While he started dinner I chose The Muppets Christmas Carol on Disney+ to play in the background, and I unpacked the sad little Charlie Brown tree my friend had given us. Our artificial tree had finally died two Christmases ago and I haven’t been able to afford to replace it. We had had that tree for about a decade and I had bought it at Walmart on a Black Friday deal. So for it to have lasted through ten Christmases I think was amazing in itself. I was a bit sad when I had to finally throw it out, but the poor thing was starting to shed more than me and the cats combined and was getting some rather embarrassing bald spots.

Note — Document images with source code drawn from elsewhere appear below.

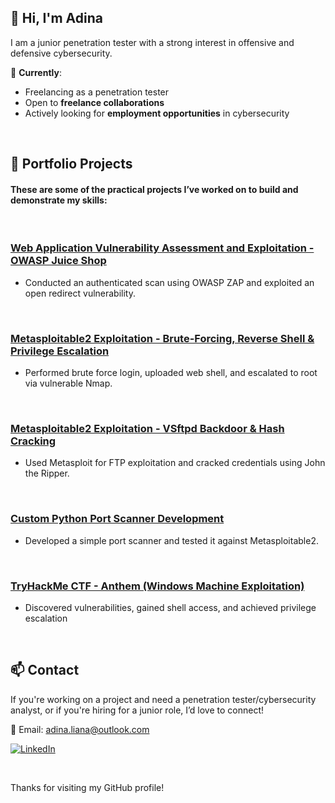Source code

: ## 👋 Hi, I'm Adina

I am a junior penetration tester with a strong interest in offensive and defensive cybersecurity.

🎯 **Currently**:
- Freelancing as a penetration tester
- Open to **freelance collaborations**
- Actively looking for **employment opportunities** in cybersecurity

&nbsp;

## 📌 Portfolio Projects

#### These are some of the practical projects I’ve worked on to build and demonstrate my skills:  
&nbsp;
### [Web Application Vulnerability Assessment and Exploitation - OWASP Juice Shop](https://github.com/adinaliana/project_1)
- Conducted an authenticated scan using OWASP ZAP and exploited an open redirect vulnerability.
  
  &nbsp;
  
### [Metasploitable2 Exploitation - Brute-Forcing, Reverse Shell & Privilege Escalation](https://github.com/adinaliana/project_2)
- Performed brute force login, uploaded web shell, and escalated to root via vulnerable Nmap.
  
  &nbsp;
  
### [Metasploitable2 Exploitation - VSftpd Backdoor & Hash Cracking](https://github.com/adinaliana/project_3)
- Used Metasploit for FTP exploitation and cracked credentials using John the Ripper.

  &nbsp;
  
### [Custom Python Port Scanner Development](https://github.com/adinaliana/project_4)
- Developed a simple port scanner and tested it against Metasploitable2.

  &nbsp;
  
### [TryHackMe CTF - Anthem (Windows Machine Exploitation)](https://github.com/adinaliana/project_5)
- Discovered vulnerabilities, gained shell access, and achieved privilege escalation

  &nbsp;
  
## 📫 Contact

If you're working on a project and need a penetration tester/cybersecurity analyst, or if you're hiring for a junior role, I’d love to connect!

📧 Email: adina.liana@outlook.com 

[![LinkedIn](https://img.shields.io/badge/LinkedIn-0A66C2?style=for-the-badge&logo=linkedin&logoColor=white)](https://www.linkedin.com/in/adinapredut)

&nbsp;

Thanks for visiting my GitHub profile!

I tend to get emotionally attached to inanimate items that I own for long periods so I always get a little upset when I have too throw them out. This new little tree wasn’t much to look at when it came to size, but it meant we would at least have something to decorate this year so I appreciated my friend giving it to us to use. We ate our dinner as the movie finished then rested a bit before starting the next one; Disenchanted. For the record, I loved it. I loved the first one and the second one did not disappoint in the initial viewing. I even started to get a bit emotional in some parts but kept it together. That could be because holidays in generally make me emotional, but I’m going with the movie alone was making me cry. I’ll probably watch it again tomorrow.
Today wasn’t anything too spectacular compared to any “normal” day, but these days, thanks to our different work schedules, I feel like I barely see my son. So getting to spend this time with him tonight put me into the best mood. I even managed to get up and clean the kitchen and living room a bit. I always tend to clean and organize when I’m in a good mood because seeing clear surfaces and grounds makes me feel even better. Which in turn makes my good mood usually last that much longer. Which in turn usually makes me organize and clean more. It’s one of the few positive loops I have in my life, but it usually only lasts for just that day in which it occurs. I know this so I try to get as much done as possible when it happens.
My depression tends to keep my brain in a funk so I enjoy these little breaks I have in my negative mental state that allow good days like these to happen. My son is by far the best part of my life. Just being near him makes me feel better. Being so far from the rest of the family sucks even more during the holidays and special occasions, but at least we have each other. I don’t take it for granted that at twenty three years old he still likes hanging out with his mother and watching a movie. Though today is the one day a year where we are supposed to give thanks for what we have in life, I do that everyday when it comes to my son. I was truly blessed when I was given him in this life to have as my own, and will be forever thankful to have him in my life.